Consumer Behaviour Theory

Executive Summary of The Campaign

The report highlights the campaign named as the Twix left or right. The report covers the key aspects of consumer behaviour that have been implemented in the campaign. Along with this, the report also presents the underlying process that would be utilised to examine the theories that can help in explaining the aspect and the implementation as done in the campaign. Lastly, the report highlights the critical thinking and response where the areas of the campaign that can prove to be ineffective have been covered. The report depicts humour and emotional attachment as the two main psychological aspects of consumer behaviour that Twix has touched upon through the campaign. The report further provides detail about each of the aspects to ensure a better understanding of these.

Table of Contents

Background of the campaign.

Aspects of consumer behaviour.

Critical thinking and response.

Conclusion.

References.

Background of Twix Left or Right Campaign

With globalisation and the subsequent advancement of technology, each company must aim to gain knowledge and understanding about the behaviour of their target audience in the market place (Dieuaide 2018). Such understanding enables the companies to gain understanding about consumer behaviour and thus formulate the required strategies as per their understanding (Schütte and Ciarlante 2016; Nguyen et al. 2018). One such campaign is named as the Twix - left or right.

The left Twix is a bar named with chocolate, caramel and cookie. On the other hand, the right Twix is made of caramel, cookie and chocolate. The chocolate bar is owned by the company Mars where it was divided into two parts- Left Twix and Right Twix. The left Twix fold the caramel cookie while the right Twix cascaded caramel cookie. The Twix - left or right campaign that began in the year 2012 at the Cannes Lions festival is one of its kind and provides the consumer with the option to chose between the two options (Nikolic and Stankovic 2016). The campaign offers the customers with an option to choose between the left Twix and the right Twix based on the taste and the preferences. Through the campaign, the company has touched upon various aspects of consumer behaviour and therefore attracting the potential customer towards the campaign and also ensuring its success. The report aims to discuss the campaign named Twix left and right. The following sections of the report will highlight the campaign where it will cover the key aspects of the consumer behaviour that have been implemented in the campaign. Along with this, the report will also present the underlying process that would be utilised to examine the theories that can help in explaining the aspect and the implementation as done in the campaign. Lastly, the report has also highlighted the critical thinking and response where the areas of the campaign that can prove to be ineffective have been covered.

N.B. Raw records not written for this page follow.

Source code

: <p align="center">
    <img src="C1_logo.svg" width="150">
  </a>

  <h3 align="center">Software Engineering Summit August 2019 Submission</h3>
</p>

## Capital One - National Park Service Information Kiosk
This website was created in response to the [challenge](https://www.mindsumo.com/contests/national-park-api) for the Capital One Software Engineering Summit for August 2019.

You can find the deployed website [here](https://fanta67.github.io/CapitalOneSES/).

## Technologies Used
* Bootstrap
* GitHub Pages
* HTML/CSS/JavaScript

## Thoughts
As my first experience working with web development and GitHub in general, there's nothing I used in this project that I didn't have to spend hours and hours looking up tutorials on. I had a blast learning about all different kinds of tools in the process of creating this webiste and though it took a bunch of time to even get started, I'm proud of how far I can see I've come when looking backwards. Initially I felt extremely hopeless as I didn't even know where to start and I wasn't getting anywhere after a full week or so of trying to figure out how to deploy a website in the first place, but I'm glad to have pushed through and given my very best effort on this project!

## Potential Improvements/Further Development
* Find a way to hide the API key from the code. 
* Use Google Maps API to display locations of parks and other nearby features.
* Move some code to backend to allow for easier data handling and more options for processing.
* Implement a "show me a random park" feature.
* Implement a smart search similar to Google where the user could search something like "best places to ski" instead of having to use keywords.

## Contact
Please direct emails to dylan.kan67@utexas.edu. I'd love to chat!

Aspects of consumer behaviour

The campaign made use of important aspects of consumer behaviour among which one was the humour. The campaign undertook a comparison of two of the people: custodian and janitor along with ghost and spirit. Each of the pair of people as highlighted in the campaign was same just like the candy bars left and the right Twix. Considering the aspect of humour that is depicted through the ad, the campaign was thus aimed to target the long-lasting impact that it would have on the minds of the target customers. Twix campaign virtually depicted a company being divided into two different parts and where the people trying to open up much better facilities than each other (Shiel et al. 2020). The aspect of humour is the campaign can also be determined from how it has been shown that the people landed up to operate in the same place, just being competitors to each other. Furthermore, the candy bars that they made were almost similar to each other except for some minor changes. The campaign has aimed to cover different storylines on several channels including the television and the social media. This way the campaign has aimed to cover the campaign through various mediums of promotion.

Underlying process

The target audience for the Twix bar is majorly the children and young adults. The campaign aimed at one of the key aspects of consumer behaviour: humour had been targeted to the target audience. The children and young adults tend to get engaged in advertisements and promotional activities that can amuse them and highlight the funny side. Through the campaign, Twix was able to attract the attention of its target audience. Humour can have both a positive and negative impact on the audience. The audience can take the humour that the company tries to demonstrate through its advertisements and the campaigns adversely where the campaign can face criticism. On the other hand, the humour can also have an appositive impact upon the target audience as it can help the company in attracting them and further drawing their attention and ensuring the success of the campaign. People can, therefore, have two different types of reactions to humour. This includes amusement help or hurt. The amuse help ensures that a campaign has been able to depict its funny side while the hurt highlights that the campaign has hurt the feelings and the sentiments of people.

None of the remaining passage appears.